There are restrictions and limits with respect to file size, model training, and model deployment. Keep these restrictions in mind when setting up your training to build a model in Custom Translator.
- Files for translation must be less than 100 MB in size.
- Monolingual data isn't supported. A monolingual file has a single language not paired with another file of a different language.
When should I request deployment for a trained translation system?
It may take several trainings to create the optimal translation system for your project. You may want to try using more training data or more carefully filtered data, if the BLEU
score and/ or the test results aren't satisfactory. You should be strict and careful in designing your tuning set and your test set. Make certain your sets fully represent the terminology and style of material you want to translate. You can be more liberal in composing your training data, and experiment with different options. Request a system deployment when the translations in your system test results are satisfactory and you don't have more data to add to improve your trained system.
How many trained systems can be deployed in a project?
Only one trained system can be deployed per project. It may take several trainings to create a suitable translation system for your project and we encourage you to request deployment of a training that gives you the best result. You can determine the quality of the training by the BLEU
score (higher is better), and by consulting with reviewers before deciding that the quality of translations is suitable for deployment.
When can I expect my trainings to be deployed?
The deployment generally takes less than an hour.
How do you access a deployed system?
Deployed systems can be accessed via the Microsoft Translator Text API V3 by specifying the CategoryID. More information about the Translator Text API can be found in the API Reference webpage.

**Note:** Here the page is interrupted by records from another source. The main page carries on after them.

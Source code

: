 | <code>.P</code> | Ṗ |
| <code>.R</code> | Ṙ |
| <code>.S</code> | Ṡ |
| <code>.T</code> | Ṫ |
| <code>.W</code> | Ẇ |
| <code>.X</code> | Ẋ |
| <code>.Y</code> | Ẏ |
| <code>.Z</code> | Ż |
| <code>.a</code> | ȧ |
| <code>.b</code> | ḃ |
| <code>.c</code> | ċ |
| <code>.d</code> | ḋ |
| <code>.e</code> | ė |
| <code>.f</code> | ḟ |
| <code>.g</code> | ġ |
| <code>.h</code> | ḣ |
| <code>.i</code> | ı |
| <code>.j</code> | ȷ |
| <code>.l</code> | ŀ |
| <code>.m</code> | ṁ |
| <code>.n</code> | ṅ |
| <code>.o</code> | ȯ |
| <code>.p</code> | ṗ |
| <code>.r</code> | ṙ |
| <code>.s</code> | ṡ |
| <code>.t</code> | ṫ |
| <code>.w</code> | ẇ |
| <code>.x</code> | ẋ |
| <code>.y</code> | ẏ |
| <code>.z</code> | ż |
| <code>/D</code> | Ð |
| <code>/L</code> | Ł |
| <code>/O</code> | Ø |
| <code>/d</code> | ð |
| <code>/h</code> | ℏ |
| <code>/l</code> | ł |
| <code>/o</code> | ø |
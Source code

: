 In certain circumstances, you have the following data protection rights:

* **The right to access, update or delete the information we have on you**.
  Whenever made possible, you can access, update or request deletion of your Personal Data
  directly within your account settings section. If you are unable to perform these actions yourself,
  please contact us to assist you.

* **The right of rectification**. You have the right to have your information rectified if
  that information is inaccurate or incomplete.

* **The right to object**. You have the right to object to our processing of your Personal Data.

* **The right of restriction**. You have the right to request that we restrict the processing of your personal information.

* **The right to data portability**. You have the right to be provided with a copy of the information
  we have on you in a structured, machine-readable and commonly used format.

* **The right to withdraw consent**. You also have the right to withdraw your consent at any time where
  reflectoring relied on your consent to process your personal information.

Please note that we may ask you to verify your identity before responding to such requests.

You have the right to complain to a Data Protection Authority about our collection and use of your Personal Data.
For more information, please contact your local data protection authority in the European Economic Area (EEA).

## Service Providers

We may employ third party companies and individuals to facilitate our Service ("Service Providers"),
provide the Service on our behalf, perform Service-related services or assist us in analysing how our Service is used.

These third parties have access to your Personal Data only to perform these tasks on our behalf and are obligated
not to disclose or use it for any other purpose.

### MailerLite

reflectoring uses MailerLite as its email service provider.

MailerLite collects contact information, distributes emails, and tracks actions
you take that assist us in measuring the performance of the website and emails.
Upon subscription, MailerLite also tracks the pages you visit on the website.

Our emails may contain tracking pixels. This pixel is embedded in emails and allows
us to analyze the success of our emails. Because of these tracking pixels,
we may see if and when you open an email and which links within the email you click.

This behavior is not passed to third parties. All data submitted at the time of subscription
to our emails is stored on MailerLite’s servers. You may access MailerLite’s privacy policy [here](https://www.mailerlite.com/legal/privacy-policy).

How do I skip alignment and sentence breaking if my data is already sentence aligned?
The Custom Translator skips sentence alignment and sentence breaking for TMX
files and for text files with the .align
extension. .align
files give users an option to skip Custom Translator's sentence breaking and alignment process for the files that are perfectly aligned, and need no further processing. We recommend using .align
extension only for files that are perfectly aligned.
If the number of extracted sentences doesn't match the two files with the same base name, Custom Translator runs the sentence aligner on .align
files.
I tried uploading my Translation Memory Exchange (TMX) file, but it says "document processing failed"
Ensure that the TMX conforms to the TMX 1.4b Specification.